(Data extracted from a collection)
----------------

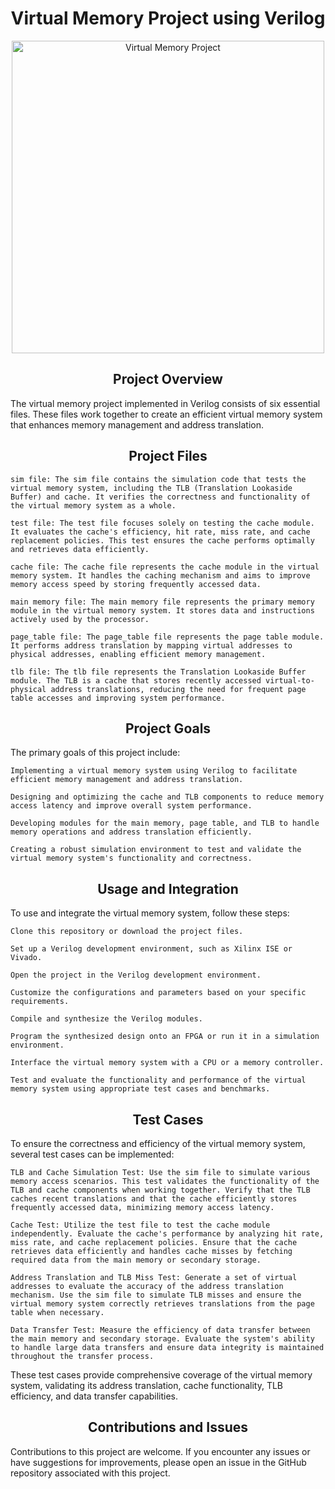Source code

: <h1 align="center">Virtual Memory Project using Verilog</h1>
<p align="center"><img src="virtual-memory-image.jpg" alt="Virtual Memory Project" width="500px"></p>
<h2 align="center">Project Overview</h2>

The virtual memory project implemented in Verilog consists of six essential files. These files work together to create an efficient virtual memory system that enhances memory management and address translation.
<h2 align="center">Project Files</h2>

    sim file: The sim file contains the simulation code that tests the virtual memory system, including the TLB (Translation Lookaside Buffer) and cache. It verifies the correctness and functionality of the virtual memory system as a whole.

    test file: The test file focuses solely on testing the cache module. It evaluates the cache's efficiency, hit rate, miss rate, and cache replacement policies. This test ensures the cache performs optimally and retrieves data efficiently.

    cache file: The cache file represents the cache module in the virtual memory system. It handles the caching mechanism and aims to improve memory access speed by storing frequently accessed data.

    main memory file: The main memory file represents the primary memory module in the virtual memory system. It stores data and instructions actively used by the processor.

    page_table file: The page_table file represents the page table module. It performs address translation by mapping virtual addresses to physical addresses, enabling efficient memory management.

    tlb file: The tlb file represents the Translation Lookaside Buffer module. The TLB is a cache that stores recently accessed virtual-to-physical address translations, reducing the need for frequent page table accesses and improving system performance.

<h2 align="center">Project Goals</h2>

The primary goals of this project include:

    Implementing a virtual memory system using Verilog to facilitate efficient memory management and address translation.

    Designing and optimizing the cache and TLB components to reduce memory access latency and improve overall system performance.

    Developing modules for the main memory, page table, and TLB to handle memory operations and address translation efficiently.

    Creating a robust simulation environment to test and validate the virtual memory system's functionality and correctness.

<h2 align="center">Usage and Integration</h2>

To use and integrate the virtual memory system, follow these steps:

    Clone this repository or download the project files.

    Set up a Verilog development environment, such as Xilinx ISE or Vivado.

    Open the project in the Verilog development environment.

    Customize the configurations and parameters based on your specific requirements.

    Compile and synthesize the Verilog modules.

    Program the synthesized design onto an FPGA or run it in a simulation environment.

    Interface the virtual memory system with a CPU or a memory controller.

    Test and evaluate the functionality and performance of the virtual memory system using appropriate test cases and benchmarks.

<h2 align="center">Test Cases</h2>

To ensure the correctness and efficiency of the virtual memory system, several test cases can be implemented:

    TLB and Cache Simulation Test: Use the sim file to simulate various memory access scenarios. This test validates the functionality of the TLB and cache components when working together. Verify that the TLB caches recent translations and that the cache efficiently stores frequently accessed data, minimizing memory access latency.

    Cache Test: Utilize the test file to test the cache module independently. Evaluate the cache's performance by analyzing hit rate, miss rate, and cache replacement policies. Ensure that the cache retrieves data efficiently and handles cache misses by fetching required data from the main memory or secondary storage.

    Address Translation and TLB Miss Test: Generate a set of virtual addresses to evaluate the accuracy of the address translation mechanism. Use the sim file to simulate TLB misses and ensure the virtual memory system correctly retrieves translations from the page table when necessary.

    Data Transfer Test: Measure the efficiency of data transfer between the main memory and secondary storage. Evaluate the system's ability to handle large data transfers and ensure data integrity is maintained throughout the transfer process.

These test cases provide comprehensive coverage of the virtual memory system, validating its address translation, cache functionality, TLB efficiency, and data transfer capabilities.
<h2 align="center">Contributions and Issues</h2>

Contributions to this project are welcome. If you encounter any issues or have suggestions for improvements, please open an issue in the GitHub repository associated with this project.
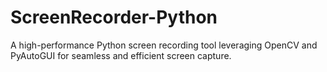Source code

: # ScreenRecorder-Python
A high-performance Python screen recording tool leveraging OpenCV and PyAutoGUI for seamless and efficient screen capture.

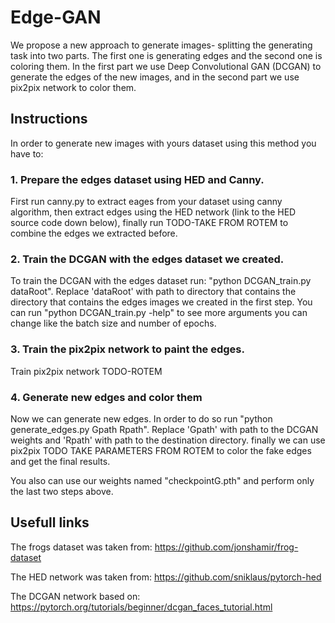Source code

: # Edge-GAN

We propose a new approach to generate images- splitting the generating task into two parts. The first one is generating edges and the second one is coloring them. In the first part we use Deep Convolutional GAN (DCGAN) to generate the edges of the new images, and in the second part we use pix2pix network to color them.

## Instructions

In order to generate new images with yours dataset using this method you have to:

### 1. Prepare the edges dataset using HED and Canny.
First run canny.py to extract eages from your dataset using canny algorithm,
then extract edges using the HED network (link to the HED source code down below),
finally run TODO-TAKE FROM ROTEM to combine the edges we extracted before.  

### 2. Train the DCGAN with the edges dataset we created.
To train the DCGAN with the edges dataset run: "python DCGAN_train.py dataRoot".
Replace 'dataRoot' with path to directory that contains the directory that contains
the edges images we created in the first step.
You can run "python DCGAN_train.py -help" to see more arguments you can change like the batch size
and number of epochs.

### 3. Train the pix2pix network to paint the edges.
Train pix2pix network TODO-ROTEM 

### 4. Generate new edges and color them
Now we can generate new edges. In order to do so run "python generate_edges.py Gpath Rpath".
Replace 'Gpath' with path to the DCGAN weights and 'Rpath' with path to the destination directory. 
finally we can use pix2pix TODO TAKE PARAMETERS FROM ROTEM to color the fake edges and get the final results.

You also can use our weights named "checkpointG.pth" and perform only the last two steps above.  

## Usefull links
The frogs dataset was taken from: https://github.com/jonshamir/frog-dataset

The HED network was taken from: https://github.com/sniklaus/pytorch-hed

The DCGAN network based on: https://pytorch.org/tutorials/beginner/dcgan_faces_tutorial.html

----------------

### Activity
Pick every line of the data that includes the string "physical".

### Completed task
    page_table file: The page_table file represents the page table module. It performs address translation by mapping virtual addresses to physical addresses, enabling efficient memory management.
    tlb file: The tlb file represents the Translation Lookaside Buffer module. The TLB is a cache that stores recently accessed virtual-to-physical address translations, reducing the need for frequent page table accesses and improving system performance.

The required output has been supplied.